- _WORK TO BE COMPLETED_
From the entries below, list each line with "split".

[EXERCISE DATA]

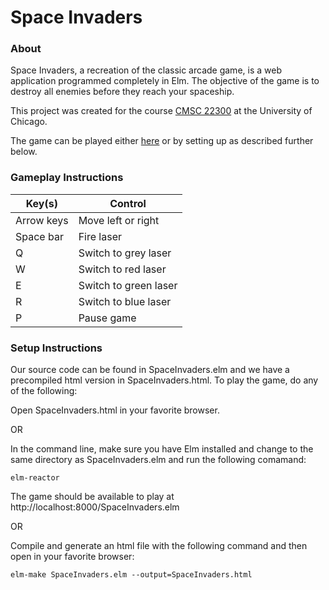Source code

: # Space Invaders

### About

Space Invaders, a recreation of the classic arcade game, is a web application programmed completely in Elm. The objective of the game is to destroy all enemies before they reach your spaceship.

This project was created for the course [CMSC 22300](https://www.classes.cs.uchicago.edu/archive/2015/winter/22300-1/Home.html) at the University of Chicago.

The game can be played either [here](http://dyxh.github.io/spaceinvaders/) or by setting up as described further below.

### Gameplay Instructions

|Key(s)|Control|
|---|---|
|Arrow keys|Move left or right|
|Space bar|Fire laser|
|Q|Switch to grey laser|
|W|Switch to red laser|
|E|Switch to green laser|
|R|Switch to blue laser|
|P|Pause game|

### Setup Instructions

Our source code can be found in SpaceInvaders.elm and we have a 
precompiled html version in SpaceInvaders.html. To play the game, do any of the following:

Open SpaceInvaders.html in your favorite browser.

OR

In the command line, make sure you have Elm installed and change to the
same directory as SpaceInvaders.elm and run the following comamand:

    elm-reactor

The game should be available to play at http://localhost:8000/SpaceInvaders.elm

OR

Compile and generate an html file with the following command and then open
in your favorite browser:

    elm-make SpaceInvaders.elm --output=SpaceInvaders.html


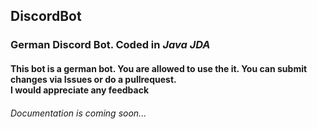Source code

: <h2> DiscordBot</h2>

<h3> German Discord Bot. Coded in <em>Java JDA</em> </h3>  
<h4>  
This bot is a german bot. You are allowed to use the it. You can submit changes via Issues or do a pullrequest.</br>
I would appreciate any feedback
</h4> 
 
<h6> Documentation is coming soon... </h6>

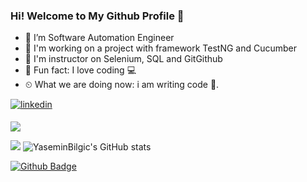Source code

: ### Hi! Welcome to My Github Profile 👋


- 🔭 I’m Software Automation Engineer                                                                           
- 🌱 I'm working on a project with framework TestNG and Cucumber
- 🌱 I'm instructor on Selenium, SQL and GitGithub
- 💪 Fun fact: I love coding 💻
- ⏲ What we are doing now: i am writing code 🚀.
<a href="https://www.linkedin.com/in/yasemin-bilgi%C3%A7-6140b3247 /" target="_blank">
<img src=https://img.shields.io/badge/LinkedIn-0077B5?style=for-the-badge&logo=linkedin&logoColor=white alt=linkedin style="margin-bottom: 5px;" />
</a> 
	
![](./profile-3d-contrib/profile-green-animate.svg)



                                                                                                                                     
<img src="walking-code.gif" width="auto">   ![YaseminBilgic's GitHub stats](https://github-readme-stats.vercel.app/api?username=YaseminBilgic&theme=dark&show_icons=true)



[![Github Badge](https://img.shields.io/badge/-Github-000?style=quare&labelColor=000&logo=Github&logoColor=white&link=link)](link)
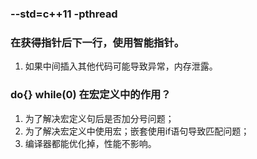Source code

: 
###  --std=c++11 -pthread

### 在获得指针后下一行，使用智能指针。

1. 如果中间插入其他代码可能导致异常，内存泄露。

### do{} while(0) 在宏定义中的作用？

1. 为了解决宏定义句后是否加分号问题；  
2. 为了解决宏定义中使用宏；嵌套使用if语句导致匹配问题；
3. 编译器都能优化掉，性能不影响。

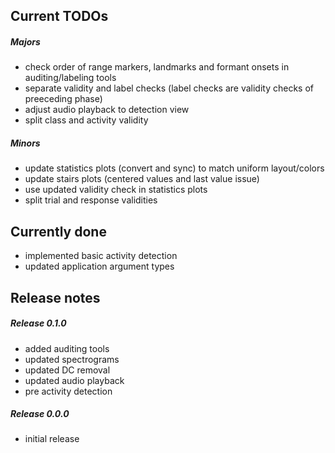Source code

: Current TODOs
-------------

##### Majors

- check order of range markers, landmarks and formant onsets in auditing/labeling tools
- separate validity and label checks (label checks are validity checks of preeceding phase)
- adjust audio playback to detection view
- split class and activity validity

##### Minors

- update statistics plots (convert and sync) to match uniform layout/colors
- update stairs plots (centered values and last value issue)
- use updated validity check in statistics plots
- split trial and response validities

Currently done
--------------

- implemented basic activity detection
- updated application argument types

Release notes
-------------

##### Release 0.1.0

- added auditing tools
- updated spectrograms
- updated DC removal
- updated audio playback
- pre activity detection

##### Release 0.0.0

- initial release

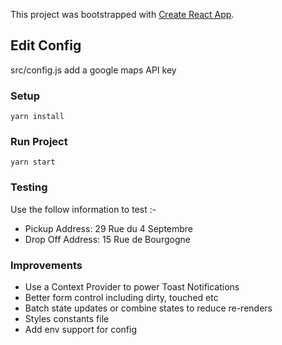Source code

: This project was bootstrapped with [Create React App](https://github.com/facebook/create-react-app).

## Edit Config

src/config.js add a google maps API key

### Setup

`yarn install`

### Run Project

`yarn start`

### Testing

Use the follow information to test :-

- Pickup Address: 29 Rue du 4 Septembre
- Drop Off Address: 15 Rue de Bourgogne

### Improvements

- Use a Context Provider to power Toast Notifications
- Better form control including dirty, touched etc
- Batch state updates or combine states to reduce re-renders
- Styles constants file
- Add env support for config
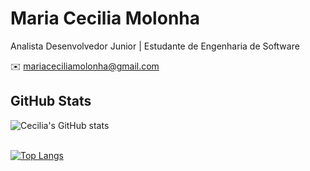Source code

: # Maria Cecilia Molonha
Analista Desenvolvedor Junior | Estudante de Engenharia de Software

:envelope:  mariaceciliamolonha@gmail.com


## GitHub Stats

![Cecilia's GitHub stats](https://github-readme-stats.vercel.app/api?username=mariaceciliaa&show_icons=true&theme=radical)
<br/><br/>

[![Top Langs](https://github-readme-stats.vercel.app/api/top-langs/?username=mariaceciliaa&layout=compact)](https://github.com/mariaceciliaa/github-readme-stats)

[/EXERCISE DATA]

- _REPLY TO THE TASK_
- split class and activity validity
- split trial and response validities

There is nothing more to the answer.